Making a mint by dominating this niche
Enterprise Products Partners formed in 1968 as a wholesale marketer of natural gas liquids (NGLs) such as propane. The company would spend the next 30 years quietly expanding within that niche using private capital. However, in 1998 it went public by selling 12 million units at $22 apiece to fund project developments and future acquisitions. Investors who bought at around that IPO price have been richly rewarded by the company's performance as it continued to expand within its NGL niche, where it's currently the dominant player. Those who bought and held have seen units appreciate 365% in value, making a $3,000 initial investment in Enterprise Products Partners worth nearly $11,000 today. Meanwhile, investors who chose to reinvest their quarterly distributions have earned even better returns, as their initial investment would be worth a jaw-dropping $39,000 (give or take commissions and other frictional costs).
One key to those impressive gains is the fact that Enterprise Products Partners has increased its quarterly distribution to investors 61 times since going public, including in each of the last 52 consecutive quarters. Meanwhile, there's more distribution growth in the forecast, as the company has $9 billion of expansion projects under construction that should steadily increase its fee-based cash flow through the end of the decade. Given those visible growth prospects, investors who buy today have the potential to earn wealth-changing gains by snapping up the company's generous 6.7% distribution and then reinvesting that growing earnings stream into more units so that the wonder of compounding can work its magic.
This income lover's dream stock lives just north of the border
Canadian oil pipeline giant Enbridge has delivered similarly robust returns to its investors over the past two decades. Overall, the stock has risen nearly 780% while producing a total return of almost 1,600%, which would have turned a $3,000 investment into $23,375 and $48,000, respectively, for investors who held over those two decades. Fueling that growth is the company's rapidly increasing dividend, which has risen by an 11.2% compound annual growth rate during the past 20 years thanks to Enbridge's focus on expanding its portfolio of low-risk energy infrastructure assets that generate predictable cash flow streams.
That said, Enbridge still has plenty of growth left in the tank given that it has 31 billion Canadian dollars ($24.7 billion) of growth projects underway and another CA$48 billion ($38.2 billion) in development. The company expects these projects to fuel 10% to 12% compound annual dividend growth all the way through 2024. That growing income stream should continue creating value for long-term investors, especially those who reinvest it into more shares of this high-yield Canadian pipeline giant.
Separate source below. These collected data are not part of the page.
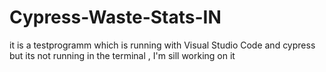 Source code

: # Cypress-Waste-Stats-IN
it is a testprogramm which is running with Visual Studio Code and cypress
but its not running in the terminal , I'm sill working on it
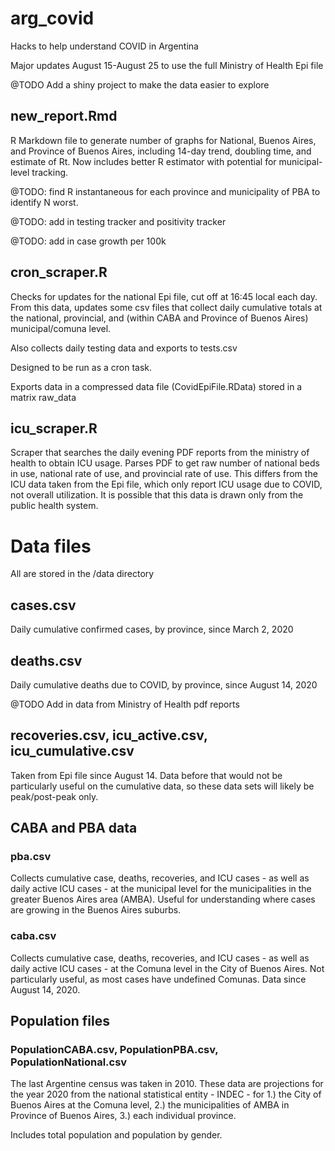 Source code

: # arg_covid
 Hacks to help understand COVID in Argentina

 Major updates August 15-August 25 to use the full Ministry of Health Epi file

@TODO Add a shiny project to make the data easier to explore

## new_report.Rmd
R Markdown file to generate number of graphs for National, Buenos Aires, and Province of Buenos Aires, including 14-day trend, doubling time, and estimate of Rt.  Now includes better R estimator with potential for municipal-level tracking.

@TODO: find R instantaneous for each province and municipality of PBA to identify N worst.

@TODO: add in testing tracker and positivity tracker

@TODO: add in case growth per 100k

## cron_scraper.R
Checks for updates for the national Epi file, cut off at 16:45 local each day. From this data, updates some csv files that collect daily cumulative totals at the national, provincial, and (within CABA and Province of Buenos Aires) municipal/comuna level.

Also collects daily testing data and exports to tests.csv

Designed to be run as a cron task.

Exports data in a compressed data file (CovidEpiFile.RData) stored in a matrix raw_data

## icu_scraper.R
Scraper that searches the daily evening PDF reports from the ministry of health to obtain ICU usage.  Parses PDF to get raw number of national beds in use, national rate of use, and provincial rate of use. This differs from the ICU data taken from the Epi file, which only report ICU usage due to COVID, not overall utilization. It is possible that this data is drawn only from the public health system.

# Data files

All are stored in the /data directory

## cases.csv

Daily cumulative confirmed cases, by province, since March 2, 2020

## deaths.csv

Daily cumulative deaths due to COVID, by province, since August 14, 2020 

@TODO Add in data from Ministry of Health pdf reports

## recoveries.csv, icu_active.csv, icu_cumulative.csv

Taken from Epi file since August 14.  Data before that would not be particularly useful on the cumulative data, so these data sets will likely be peak/post-peak only.

## CABA and PBA data

### pba.csv
Collects cumulative case, deaths, recoveries, and ICU cases - as well as daily active ICU cases - at the municipal level for the municipalities in the greater Buenos Aires area (AMBA).  Useful for understanding where cases are growing in the Buenos Aires suburbs. 

### caba.csv

Collects cumulative case, deaths, recoveries, and ICU cases - as well as daily active ICU cases - at the Comuna level in the City of Buenos Aires.  Not particularly useful, as most cases have undefined Comunas.  Data since August 14, 2020.

## Population files

### PopulationCABA.csv, PopulationPBA.csv, PopulationNational.csv

The last Argentine census was taken in 2010.  These data are projections for the year 2020 from the national statistical entity - INDEC - for 1.) the City of Buenos Aires at the Comuna level, 2.) the municipalities of AMBA in Province of Buenos Aires, 3.) each individual province.  

Includes total population and population by gender.



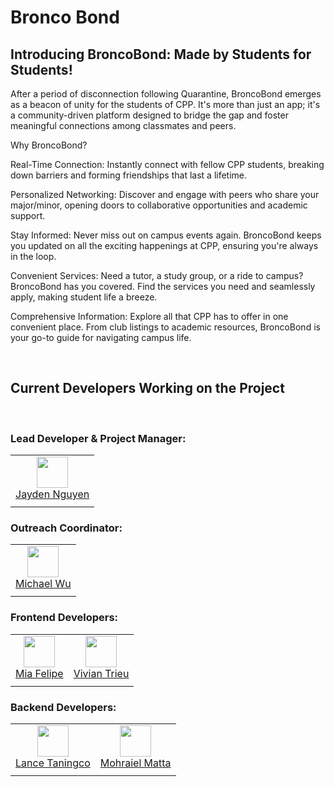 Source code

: # Bronco Bond

## Introducing BroncoBond: Made by Students for Students!

After a period of disconnection following Quarantine, BroncoBond emerges as a beacon of unity for the students of CPP. It's more than just an app; it's a community-driven platform designed to bridge the gap and foster meaningful connections among classmates and peers.

Why BroncoBond?

Real-Time Connection: Instantly connect with fellow CPP students, breaking down barriers and forming friendships that last a lifetime.

Personalized Networking: Discover and engage with peers who share your major/minor, opening doors to collaborative opportunities and academic support.

Stay Informed: Never miss out on campus events again. BroncoBond keeps you updated on all the exciting happenings at CPP, ensuring you're always in the loop.

Convenient Services: Need a tutor, a study group, or a ride to campus? BroncoBond has you covered. Find the services you need and seamlessly apply, making student life a breeze.

Comprehensive Information: Explore all that CPP has to offer in one convenient place. From club listings to academic resources, BroncoBond is your go-to guide for navigating campus life.

<br/>

## Current Developers Working on the Project

<br/>


### **Lead Developer & Project Manager:**  
|       |
| :---: |
| <img width="50" src="https://github.com/Jay7vn.png"/></br>[Jayden Nguyen](https://github.com/Jay7vn) |
|       |


### **Outreach Coordinator:**  
|       |
| :---: |
| <img width="50" src="https://github.com/MichaelWuhu.png"/></br>[Michael Wu](https://github.com/MichaelWuhu) |
|       |


### **Frontend Developers:**  
|       |       |
| :---: | :---: |
<img width="50" src="https://github.com/mialmf.png"/></br>[Mia Felipe](https://github.com/mialmf) | <img width="50" src="https://github.com/Vivian-Trieu.png"/></br>[Vivian Trieu](https://github.com/Vivian-Trieu) |
|       |       |


### **Backend Developers:**  
|       |       |
| :---: | :---: |
| <img width="50" src="https://github.com/lancetaningco.png"/></br>[Lance Taningco](https://github.com/lancetaningco) | <img width="50" src="https://github.com/mohraielm.png"/></br>[Mohraiel Matta](https://github.com/mohraielm) |
|       |       |
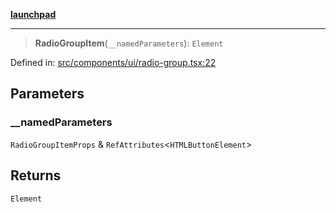 [**launchpad**](index.md)

***

> **RadioGroupItem**(`__namedParameters`): `Element`

Defined in: [src/components/ui/radio-group.tsx:22](https://github.com/victorbratov/launchpad/blob/d14315d3bd6634bc1c0e4507f8ad0551e9221cbc/src/components/ui/radio-group.tsx#L22)

## Parameters

### \_\_namedParameters

`RadioGroupItemProps` & `RefAttributes`\<`HTMLButtonElement`\>

## Returns

`Element`
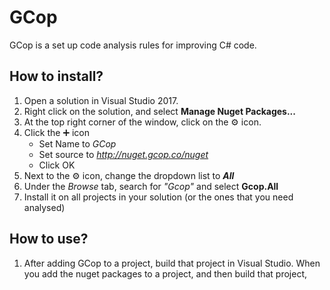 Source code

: # GCop
GCop is a set up code analysis rules for improving C# code.


## How to install?
1. Open a solution in Visual Studio 2017.
2. Right click on the solution, and select **Manage Nuget Packages...**
3. At the top right corner of the window, click on the ⚙ icon.
4. Click the ➕ icon
   - Set Name to *GCop*
   - Set source to *http://nuget.gcop.co/nuget*
   - Click OK
5. Next to the ⚙ icon, change the dropdown list to ***All***
6. Under the *Browse* tab, search for *"Gcop"* and select **Gcop.All**
7. Install it on all projects in your solution (or the ones that you need analysed)


## How to use?
1. After adding GCop to a project, build that project in Visual Studio.
When you add the nuget packages to a project, and then build that project, 
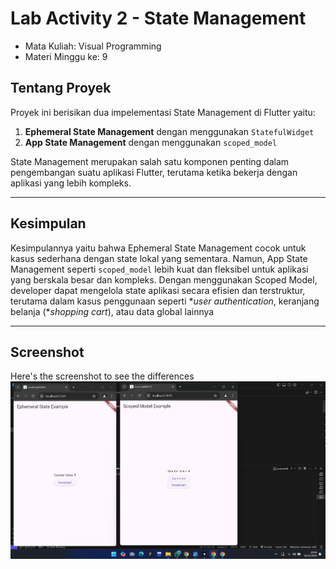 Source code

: # Lab Activity 2 - State Management
- Mata Kuliah: Visual Programming
- Materi Minggu ke: 9

## **Tentang Proyek**
Proyek ini berisikan dua impelementasi State Management di Flutter yaitu:
1. **Ephemeral State Management** dengan menggunakan `StatefulWidget`
2. **App State Management** dengan menggunakan `scoped_model`

State Management merupakan salah satu komponen penting dalam pengembangan suatu aplikasi Flutter, terutama ketika bekerja dengan aplikasi yang lebih kompleks.

---

## **Kesimpulan**
Kesimpulannya yaitu bahwa Ephemeral State Management cocok untuk kasus sederhana dengan state lokal yang sementara. Namun, App State Management seperti `scoped_model` lebih kuat dan fleksibel untuk aplikasi yang berskala besar dan kompleks. Dengan menggunakan Scoped Model, developer dapat mengelola state aplikasi secara efisien dan terstruktur, terutama dalam kasus penggunaan seperti **user authentication*, keranjang belanja (**shopping cart*), atau data global lainnya

---
## **Screenshot**
Here's the screenshot to see the differences
![Contoh Gambar](screenshots/run-app.png)
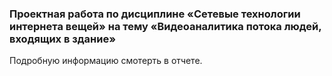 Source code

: ### Проектная работа по дисциплине «Сетевые технологии интернета вещей» на тему «Видеоаналитика потока людей, входящих в здание»
Подробную информацию смотерть в отчете.
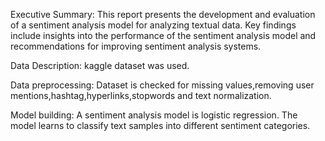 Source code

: Executive Summary:
This report presents the development and evaluation of a sentiment analysis model for analyzing textual data. Key findings include insights into the performance of the sentiment analysis model and recommendations for improving sentiment analysis systems.

Data Description:
kaggle dataset was used.

Data preprocessing:
Dataset is checked for missing values,removing user mentions,hashtag,hyperlinks,stopwords and text normalization.

Model building:
A sentiment analysis model is logistic regression. The model learns to classify text samples into different sentiment categories.




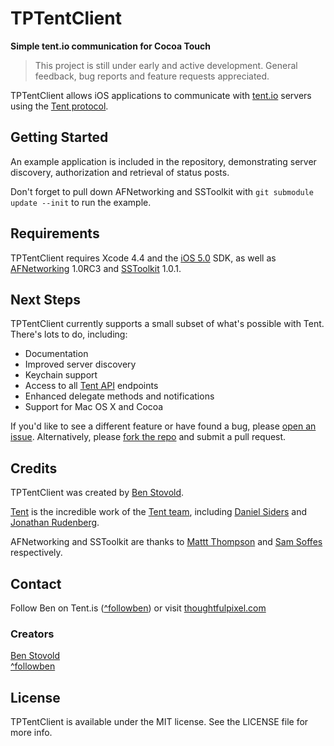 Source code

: # TPTentClient
**Simple tent.io communication for Cocoa Touch**

> This project is still under early and active development.
> General feedback, bug reports and feature requests appreciated.

TPTentClient allows iOS applications to communicate with [tent.io](https://tent.io) servers using the [Tent protocol](https://tent.io/docs).

## Getting Started

An example application is included in the repository, demonstrating server discovery, authorization and retrieval of status posts. 

Don't forget to pull down AFNetworking and SSToolkit with `git submodule update --init` to run the example.

## Requirements

TPTentClient requires Xcode 4.4 and the [iOS 5.0](http://developer.apple.com/library/ios/#releasenotes/General/WhatsNewIniPhoneOS/Articles/iOS5.html) SDK, as well as [AFNetworking](https://github.com/afnetworking/afnetworking) 1.0RC3 and [SSToolkit](https://github.com/samsoffes/sstoolkit) 1.0.1.

## Next Steps

TPTentClient currently supports a small subset of what's possible with Tent. There's lots to do, including:

- Documentation
- Improved server discovery
- Keychain support
- Access to all [Tent API](https://tent.io/docs) endpoints
- Enhanced delegate methods and notifications
- Support for Mac OS X and Cocoa

If you'd like to see a different feature or have found a bug, please [open an issue](https://github.com/followben/TPTentClient/issues). Alternatively, please [fork the repo](https://github.com/followben/TPTentClient/fork_select) and submit a pull request.

## Credits

TPTentClient was created by [Ben Stovold](https://github.com/followben).

[Tent](https://github.com/tent) is the incredible work of the [Tent team](https://github.com/tent?tab=members), including [Daniel Siders](https://github.com/danielsiders) and [Jonathan Rudenberg](https://github.com/titanous).

AFNetworking and SSToolkit are thanks to [Mattt Thompson](http://github.com/mattt) and [Sam Soffes](https://github.com/samsoffes) respectively.

## Contact

Follow Ben on Tent.is ([^followben](https://followben.tent.is)) or visit [thoughtfulpixel.com](http://thoughtfulpixel.com)

### Creators

[Ben Stovold](http://github.com/followben)  
[^followben](https://followben.tent.is)

## License

TPTentClient is available under the MIT license. See the LICENSE file for more info. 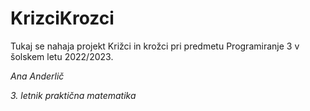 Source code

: # KrizciKrozci

Tukaj se nahaja projekt Križci in krožci pri predmetu Programiranje 3 v šolskem letu 2022/2023.

*Ana Anderlič*

*3. letnik praktična matematika*
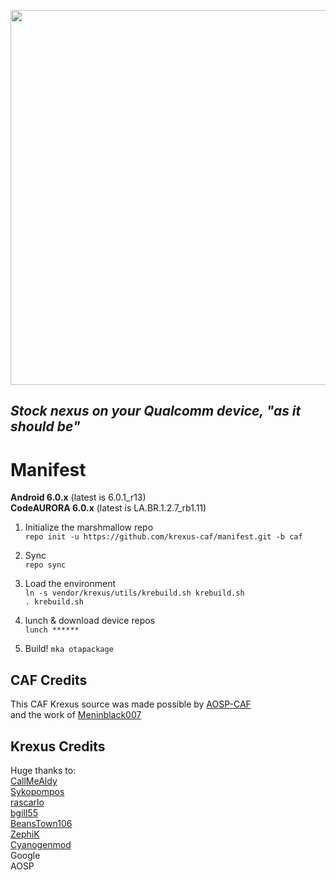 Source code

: <p align="center">
  <img src="https://raw.github.com/krexus-caf/manifest/caf/krexus-caf-logo.png" width="600">
</p>


*Stock nexus on your Qualcomm device, "as it should be"*
------------------------------

Manifest
========

**Android 6.0.x** (latest is 6.0.1_r13)		
**CodeAURORA 6.0.x** (latest is LA.BR.1.2.7_rb1.11)

1. Initialize the marshmallow repo	
`repo init -u https://github.com/krexus-caf/manifest.git -b caf`

2. Sync		
`repo sync`

3. Load the environment		
`ln -s vendor/krexus/utils/krebuild.sh krebuild.sh`		
`. krebuild.sh`

4. lunch & download device repos	
`lunch ******`

5. Build!
`mka otapackage`

CAF Credits
------------
This CAF Krexus source was made possible by [AOSP-CAF](https://github.com/AOSP-CAF)		
and the work of [Meninblack007](https://github.com/Meninblack007)		

Krexus Credits
------------
Huge thanks to:  
[CallMeAldy](https://github.com/CallMeAldy)		
[Sykopompos](https://github.com/Sykopompos)		
[rascarlo](https://plus.google.com/+CarloDiNuccio/)		
[bgill55](https://github.com/bgill55)		
[BeansTown106](https://github.com/BeansTown106)		
[ZephiK](https://github.com/zephiK)		
[Cyanogenmod](https://github.com/CyanogenMod)  
Google	
AOSP
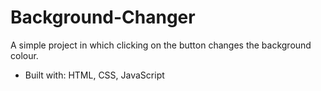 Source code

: # Background-Changer

A simple project in which clicking on the button changes the background colour.
* Built with: HTML, CSS, JavaScript

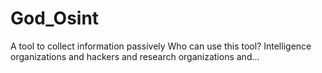 # God_Osint
A tool to collect information passively Who can use this tool? Intelligence organizations and hackers and research organizations and...
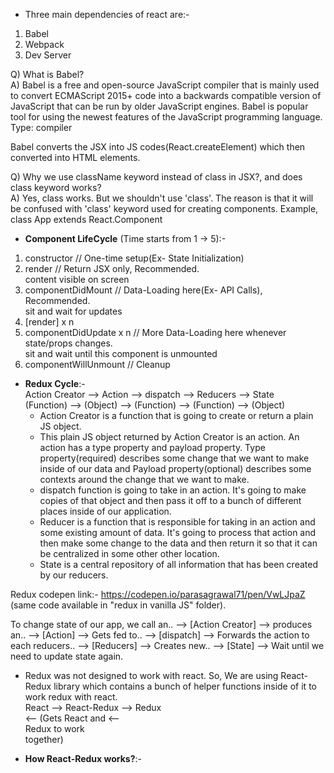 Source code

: * Three main dependencies of react are:-   
1. Babel   
2. Webpack   
3. Dev Server   

Q) What is Babel?   
A) Babel is a free and open-source JavaScript compiler that is mainly used to convert ECMAScript 2015+ code into a backwards compatible version of JavaScript that can be run by older JavaScript engines. Babel is popular tool for using the newest features of the JavaScript programming language.   
Type: compiler   

Babel converts the JSX into JS codes(React.createElement) which then converted into HTML elements.   

Q) Why we use className keyword instead of class in JSX?, and does class keyword works?   
A) Yes, class works. But we shouldn't use 'class'. The reason is that it will be confused with 'class' keyword used for creating components. Example, class App extends React.Component   

* __Component LifeCycle__ (Time starts from 1 -> 5):-   
1. constructor	// One-time setup(Ex- State Initialization)   
2. render	// Return JSX only, Recommended.   
	content visible on screen   
3. componentDidMount	// Data-Loading here(Ex- API Calls), Recommended.   
	sit and wait for updates  
4. [render] x n   
5. componentDidUpdate x n	// More Data-Loading here whenever state/props changes.   
	sit and wait until this component is unmounted   
6. componentWillUnmount	// Cleanup   

* __Redux Cycle__:-   
Action Creator --> Action --> dispatch --> Reducers --> State   
(Function) --> (Object) --> (Function) --> (Function) --> (Object)
	- Action Creator is a function that is going to create or return a plain JS object.   
	- This plain JS object returned by Action Creator is an action. An action has a type property and payload property. Type property(required) describes some change that we want to make inside of our data and Payload property(optional) describes some contexts around the change that we want to make.   
	- dispatch function is going to take in an action. It's going to make copies of that object and then pass it off to a bunch of different places inside of our application.   
	- Reducer is a function that is responsible for taking in an action and some existing amount of data. It's going to process that action and then make some change to the data and then return it so that it can be centralized in some other other location.   
	- State is a central repository of all information that has been created by our reducers.   

Redux codepen link:- https://codepen.io/parasagrawal71/pen/VwLJpaZ   
(same code available in "redux in vanilla JS" folder).   

To change state of our app, we call an.. --> [Action Creator] --> produces an.. --> [Action] --> Gets fed to.. --> [dispatch] --> Forwards the action to each reducers.. --> [Reducers] --> Creates new.. --> [State] --> Wait until we need to update state again.   

* Redux was not designed to work with react. So, We are using React-Redux library which contains a bunch of helper functions inside of it to work redux with react.   
  React  -->   React-Redux     --> Redux   
	 <--  (Gets React and  <--   
	       Redux to work   
	       together)   

* __How React-Redux works?__:-   
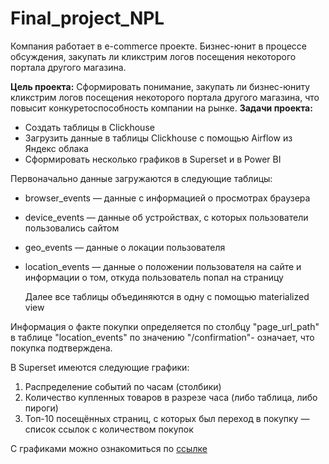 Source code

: # Final_project_NPL
Компания работает  в e-commerce проекте. Бизнес-юнит в процессе обсуждения, закупать ли кликстрим логов посещения некоторого портала другого магазина.

**Цель проекта:** Сформировать понимание, закупать ли бизнес-юниту кликстрим логов посещения некоторого портала другого магазина, что повысит конкуретоспособность компании на рынке.
**Задачи проекта:**
- Создать таблицы в Clickhouse
- Загрузить данные в таблицы Clickhouse с помощью Airflow из Яндекс облака
- Сформировать несколько графиков в Superset и в Power BI

Первоначально данные загружаются в следующие таблицы:
* browser_events — данные с информацией о просмотрах браузера
* device_events — данные об устройствах, с которых пользователи пользовались сайтом
* geo_events — данные о локации пользователя
* location_events —  данные о положении пользователя на сайте и информации о том, откуда пользователь попал на страницу

  Далее все таблицы объединяются в одну с помощью materialized view

Информация о факте покупки определяется по столбцу "page_url_path" в таблице "location_events" по значению "/confirmation"- означает, что покупка подтверждена.

В Superset имеются следующие графики:
1. Распределение событий по часам (столбики)
2. Количество купленных товаров в разрезе часа (либо таблица, либо пироги)
3. Топ-10 посещённых страниц, с которых был переход в покупку — список ссылок с количеством покупок

С графиками можно ознакомиться по [ссылке](http://37.139.41.97:8088/superset/dashboard/12/?native_filters_key=rapLFWf1Wzrwao9-ucB0yRgayUFNReIHgv9n_nCy6Pbuj5F6YcKDiA0-LedLzTZk)
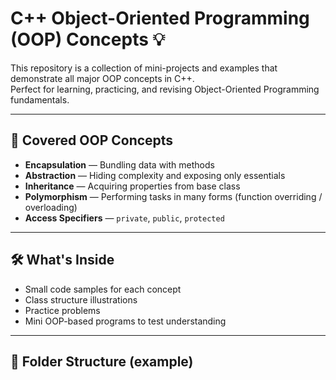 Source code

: # C++ Object-Oriented Programming (OOP) Concepts 💡

This repository is a collection of mini-projects and examples that demonstrate all major OOP concepts in C++.  
Perfect for learning, practicing, and revising Object-Oriented Programming fundamentals.

---

## 🧠 Covered OOP Concepts

- **Encapsulation** — Bundling data with methods  
- **Abstraction** — Hiding complexity and exposing only essentials  
- **Inheritance** — Acquiring properties from base class  
- **Polymorphism** — Performing tasks in many forms (function overriding / overloading)  
- **Access Specifiers** — `private`, `public`, `protected`

---

## 🛠️ What's Inside

- Small code samples for each concept  
- Class structure illustrations  
- Practice problems  
- Mini OOP-based programs to test understanding

---

## 📁 Folder Structure (example)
A low-risk way to create wealth
Pipeline companies tend to be lower-risk investments since long-term, fee-based contracts underpin their assets. However, those contracts provide these companies with a steady stream of cash flow that they can use to compound wealth for investors over the long term. While Enbridge and Enterprise have already created tremendous value for their investors, both should continue doing so given the strength of their businesses and the growth projects they already have underway.